* _Activity_:
Instruction for the entries that follow: retype exactly the lines from the line with "journalctl -u nginx -n 50" to the line with "For example, to", both included, and omit all others.

(Data excerpts)

******

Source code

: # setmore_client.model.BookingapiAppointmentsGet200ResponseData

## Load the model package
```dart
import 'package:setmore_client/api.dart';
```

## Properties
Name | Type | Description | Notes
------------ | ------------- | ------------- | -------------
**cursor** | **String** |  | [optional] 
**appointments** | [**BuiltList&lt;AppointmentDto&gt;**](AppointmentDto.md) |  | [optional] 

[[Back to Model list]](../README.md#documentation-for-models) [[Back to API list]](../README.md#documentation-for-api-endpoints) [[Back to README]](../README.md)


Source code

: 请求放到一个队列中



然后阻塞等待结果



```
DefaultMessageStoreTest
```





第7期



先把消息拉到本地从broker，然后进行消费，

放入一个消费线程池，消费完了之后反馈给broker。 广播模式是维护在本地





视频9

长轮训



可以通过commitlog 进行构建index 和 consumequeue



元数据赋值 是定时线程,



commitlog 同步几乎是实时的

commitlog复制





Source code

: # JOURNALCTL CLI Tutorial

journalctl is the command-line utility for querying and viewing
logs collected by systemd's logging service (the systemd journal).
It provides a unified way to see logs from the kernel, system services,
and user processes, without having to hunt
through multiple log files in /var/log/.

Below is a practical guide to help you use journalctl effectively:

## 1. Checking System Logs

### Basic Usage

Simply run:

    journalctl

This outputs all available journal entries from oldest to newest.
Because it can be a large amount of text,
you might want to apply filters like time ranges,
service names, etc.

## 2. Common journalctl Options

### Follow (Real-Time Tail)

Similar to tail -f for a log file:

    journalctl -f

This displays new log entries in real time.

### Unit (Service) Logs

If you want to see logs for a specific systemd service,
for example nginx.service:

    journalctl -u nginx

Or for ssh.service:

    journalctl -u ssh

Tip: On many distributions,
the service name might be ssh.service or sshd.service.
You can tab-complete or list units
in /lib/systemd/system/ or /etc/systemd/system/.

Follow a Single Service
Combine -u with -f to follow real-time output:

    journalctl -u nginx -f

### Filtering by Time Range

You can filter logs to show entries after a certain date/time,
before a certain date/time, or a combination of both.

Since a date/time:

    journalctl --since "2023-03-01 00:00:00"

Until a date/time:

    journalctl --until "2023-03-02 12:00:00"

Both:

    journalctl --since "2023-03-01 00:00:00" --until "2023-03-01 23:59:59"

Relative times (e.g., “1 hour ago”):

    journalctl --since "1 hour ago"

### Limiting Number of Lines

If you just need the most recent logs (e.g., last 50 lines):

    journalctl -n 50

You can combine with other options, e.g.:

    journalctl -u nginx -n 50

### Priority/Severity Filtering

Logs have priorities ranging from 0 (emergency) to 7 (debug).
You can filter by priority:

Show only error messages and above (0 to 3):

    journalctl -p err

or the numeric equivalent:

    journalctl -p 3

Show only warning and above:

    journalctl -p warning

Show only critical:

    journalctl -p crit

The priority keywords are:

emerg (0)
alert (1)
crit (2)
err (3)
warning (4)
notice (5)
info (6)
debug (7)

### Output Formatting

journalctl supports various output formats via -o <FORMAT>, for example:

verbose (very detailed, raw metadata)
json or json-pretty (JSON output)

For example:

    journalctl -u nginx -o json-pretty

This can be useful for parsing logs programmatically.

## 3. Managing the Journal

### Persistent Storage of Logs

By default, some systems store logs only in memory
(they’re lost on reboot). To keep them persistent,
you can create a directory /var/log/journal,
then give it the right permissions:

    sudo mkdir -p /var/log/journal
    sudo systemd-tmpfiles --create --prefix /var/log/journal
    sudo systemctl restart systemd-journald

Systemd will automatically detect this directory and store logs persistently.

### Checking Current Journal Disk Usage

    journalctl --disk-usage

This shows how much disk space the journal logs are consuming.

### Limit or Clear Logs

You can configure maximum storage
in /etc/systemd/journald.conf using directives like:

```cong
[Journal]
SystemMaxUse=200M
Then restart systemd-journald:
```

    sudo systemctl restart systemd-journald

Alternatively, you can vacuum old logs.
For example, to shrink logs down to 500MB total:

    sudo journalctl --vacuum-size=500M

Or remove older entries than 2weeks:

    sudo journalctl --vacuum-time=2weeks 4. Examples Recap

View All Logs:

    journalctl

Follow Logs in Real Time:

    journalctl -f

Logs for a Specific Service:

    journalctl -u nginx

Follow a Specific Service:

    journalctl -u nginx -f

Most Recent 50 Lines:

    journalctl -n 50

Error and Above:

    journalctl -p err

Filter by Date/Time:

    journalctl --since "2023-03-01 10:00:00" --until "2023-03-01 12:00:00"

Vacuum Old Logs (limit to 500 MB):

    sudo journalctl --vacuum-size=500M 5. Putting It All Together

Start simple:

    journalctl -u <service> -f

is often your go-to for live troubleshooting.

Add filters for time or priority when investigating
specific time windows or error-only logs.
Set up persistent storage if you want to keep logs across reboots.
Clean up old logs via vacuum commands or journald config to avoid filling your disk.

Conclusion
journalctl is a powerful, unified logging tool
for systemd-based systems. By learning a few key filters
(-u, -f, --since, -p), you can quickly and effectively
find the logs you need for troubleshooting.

******

* _Your response_:
    journalctl -u nginx -n 50

### Priority/Severity Filtering

Logs have priorities ranging from 0 (emergency) to 7 (debug).
You can filter by priority:

Show only error messages and above (0 to 3):

    journalctl -p err

or the numeric equivalent:

    journalctl -p 3

Show only warning and above:

    journalctl -p warning

Show only critical:

    journalctl -p crit

The priority keywords are:

emerg (0)
alert (1)
crit (2)
err (3)
warning (4)
notice (5)
info (6)
debug (7)

### Output Formatting

journalctl supports various output formats via -o <FORMAT>, for example:

verbose (very detailed, raw metadata)
json or json-pretty (JSON output)

For example:

    journalctl -u nginx -o json-pretty

This can be useful for parsing logs programmatically.

## 3. Managing the Journal

### Persistent Storage of Logs

By default, some systems store logs only in memory
(they’re lost on reboot). To keep them persistent,
you can create a directory /var/log/journal,
then give it the right permissions:

    sudo mkdir -p /var/log/journal
    sudo systemd-tmpfiles --create --prefix /var/log/journal
    sudo systemctl restart systemd-journald

Systemd will automatically detect this directory and store logs persistently.

### Checking Current Journal Disk Usage

    journalctl --disk-usage

This shows how much disk space the journal logs are consuming.

### Limit or Clear Logs

You can configure maximum storage
in /etc/systemd/journald.conf using directives like:

```cong
[Journal]
SystemMaxUse=200M
Then restart systemd-journald:
```

    sudo systemctl restart systemd-journald

Alternatively, you can vacuum old logs.
For example, to shrink logs down to 500MB total:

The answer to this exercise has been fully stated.